Agility 先写竖线:在一个垂直场景里向下扎,把机器人变成某个岗位的解决方案。宇树先写横线:在通用硬件上向外铺,把机器人推向更多客户和更多可能性。一个先证明机器人能上岗,一个先证明机器人能上架。

各有胜负手,也各有天花板
Agility 和宇树不在同一条路上抢跑。
一个先把机器人送进岗位,一个先把机器人铺成平台;一个拿专用场景换确定性,一个拿通用规模换可能性。也正因为路线不同,它们的优势、短板和形成原因都不一样。
Agility 的胜负手,是场景够硬。
制造、仓储、物流不是人形机器人最性感的场景,但可能是最早能算账的场景。这里有重复劳动,有搬运需求,有工伤风险,也有企业长期投入自动化的预算。机器人如果能在这些场景里稳定工作,可以大量减少人力搬运、提高吞吐、降低安全风险,并接入企业已有流程。
这条路线的形成,和美国市场条件有关。美国人工成本高,仓储物流自动化需求强,企业客户也更习惯为明确 ROI 付费。对 Agility 来说,只要能证明 Digit 在某个岗位上比人工更稳定、更安全、更可预测,它就有机会用高价值场景消化机器人成本。
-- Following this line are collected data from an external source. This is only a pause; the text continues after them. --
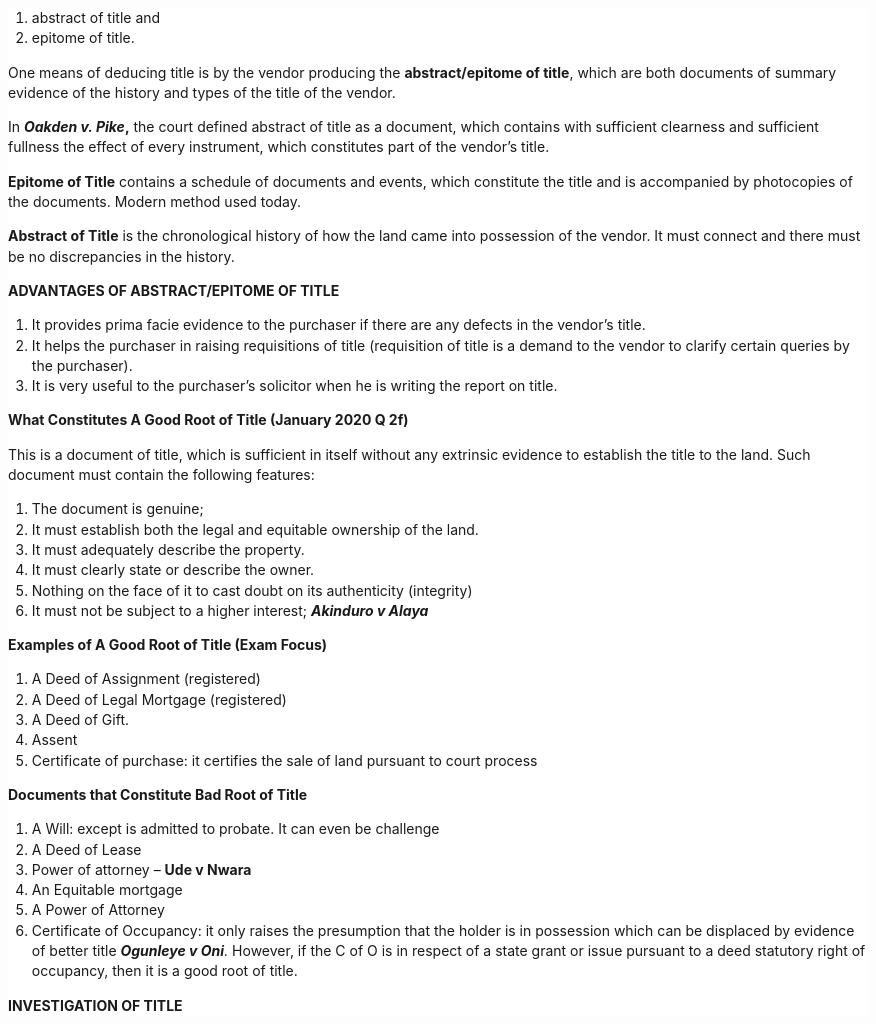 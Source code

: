 1. abstract of title and
2. epitome of title.

One means of deducing title is by the vendor producing the **abstract/epitome of title**, which are both documents of summary evidence of the history and types of the title of the vendor.

In **_Oakden v. Pike_,** the court defined abstract of title as a document, which contains with sufficient clearness and sufficient fullness the effect of every instrument, which constitutes part of the vendor’s title.

**Epitome of Title** contains a schedule of documents and events, which constitute the title and is accompanied by photocopies of the documents. Modern method used today.

**Abstract of Title** is the chronological history of how the land came into possession of the vendor. It must connect and there must be no discrepancies in the history.

**ADVANTAGES OF ABSTRACT/EPITOME OF TITLE**

1. It provides prima facie evidence to the purchaser if there are any defects in the vendor’s title.
2. It helps the purchaser in raising requisitions of title (requisition of title is a demand to the vendor to clarify certain queries by the purchaser).
3. It is very useful to the purchaser’s solicitor when he is writing the report on title.

**What Constitutes A Good Root of Title (January 2020 Q 2f)**

This is a document of title, which is sufficient in itself without any extrinsic evidence to establish the title to the land. Such document must contain the following features:

1. The document is genuine;
2. It must establish both the legal and equitable ownership of the land.
3. It must adequately describe the property.
4. It must clearly state or describe the owner.
5. Nothing on the face of it to cast doubt on its authenticity (integrity)
6. It must not be subject to a higher interest; **_Akinduro v Alaya_**

**Examples of A Good Root of Title (Exam Focus)**

1. A Deed of Assignment (registered)
2. A Deed of Legal Mortgage (registered)
3. A Deed of Gift.
4. Assent
5. Certificate of purchase: it certifies the sale of land pursuant to court process

**Documents that Constitute Bad Root of Title**

1. A Will: except is admitted to probate. It can even be challenge
2. A Deed of Lease
3. Power of attorney – **Ude v Nwara**
4. An Equitable mortgage
5. A Power of Attorney
6. Certificate of Occupancy: it only raises the presumption that the holder is in possession which can be displaced by evidence of better title **_Ogunleye v Oni_**_._ However, if the C of O is in respect of a state grant or issue pursuant to a deed statutory right of occupancy, then it is a good root of title.

**INVESTIGATION OF TITLE**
但 Agility 的天花板,也恰恰来自这条垂直路线。
垂直场景越硬,进入门槛越高。每一个客户现场都有自己的流程、系统、动线、安全标准和人员协作方式。Digit 要从一个设施进入另一个设施,要重新适配、部署和运维。
这会拖慢规模化速度。
Agility 与 Churchill Capital Corp XI 的合并文件中,超过 3 亿美元多年订单是一个重要信号,但订单还要转化为交付,再转化为收入,最后转化为复购。中间每一步都要经过可靠性、成本、认证和客户满意度的验证。
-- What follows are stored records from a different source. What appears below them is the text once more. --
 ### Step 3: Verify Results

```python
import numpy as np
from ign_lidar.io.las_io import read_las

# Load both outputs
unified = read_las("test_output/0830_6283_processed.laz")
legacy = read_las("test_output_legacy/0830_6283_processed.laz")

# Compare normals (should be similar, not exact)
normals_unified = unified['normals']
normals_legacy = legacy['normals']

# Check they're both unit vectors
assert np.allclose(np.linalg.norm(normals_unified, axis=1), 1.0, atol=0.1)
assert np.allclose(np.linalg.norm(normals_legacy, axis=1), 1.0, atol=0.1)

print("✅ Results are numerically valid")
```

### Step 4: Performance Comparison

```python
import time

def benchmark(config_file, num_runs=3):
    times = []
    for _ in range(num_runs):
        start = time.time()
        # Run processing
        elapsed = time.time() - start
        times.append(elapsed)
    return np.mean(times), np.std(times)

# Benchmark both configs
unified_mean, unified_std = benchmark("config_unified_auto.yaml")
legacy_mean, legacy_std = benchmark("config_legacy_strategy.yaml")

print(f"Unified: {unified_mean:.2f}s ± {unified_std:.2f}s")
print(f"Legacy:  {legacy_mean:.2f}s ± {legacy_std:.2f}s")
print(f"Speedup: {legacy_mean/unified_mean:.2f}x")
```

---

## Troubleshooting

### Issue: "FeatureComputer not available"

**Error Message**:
所以 Agility 的短板是场景能不能复制。它已经找到了一条向下扎的路径,但还要证明这条竖线能长出足够大的商业体量。
宇树的胜负手,是规模够大。
它的优势在于把机器人本体做得足够可买、可用、可传播。四足机器人打下运动控制和供应链基础,人形机器人继续把价格带往下压,组件业务又加强了对核心零部件的掌控。宇树走的是一条典型的中国硬件路线:工程迭代快,供应链响应快,产品价格下探快。
这条路线的好处是,市场打开得更早。
当人形机器人不再只是少数企业和实验室才能负担的设备,科研机构、学校、开发者、集成商、行业客户都会开始尝试。每一次尝试未必都能形成刚需,但足够大的硬件保有量,会带来更多算法验证、应用探索、内容传播和生态伙伴。
但通用本体卖得多,不等于行业应用已经足够深。宇树的下一步在于规模能不能沉淀成刚需。
如果人形机器人主要停留在科研教育、开发者探索和展示体验里,它当然可以形成收入,但很难支撑一个更大的具身智能故事。
所以,Agility 和宇树的优势,来自各自所在市场的土壤;它们的短板,也来自同一片土壤。
美国市场给了 Agility 垂直场景、高人工成本和企业自动化预算,让它更容易讲清楚「机器人劳动力」的故事;但也让它必须面对高标准的安全、交付、认证和客户流程。
中国市场给了宇树完整供应链、快速工程化和更低成本,让它能更快把机器人铺开;但也让它必须回答一个问题:当硬件不再稀缺,真正能持续付费的场景在哪里?
这才是「通专路线」真正的分野。
Agility 的下一关,是「专」能不能复制。
宇树的下一关,是「通」能不能落地。
一个要把岗位方案复制到更多仓库和工厂,一个要把通用本体推进到更多刚需场景。中美具身第一股的胜负,不会由谁先上市决定,也不会由谁的视频更炸决定,而会由更朴素的指标决定:
谁能让机器人被持续采购、持续使用、持续复购。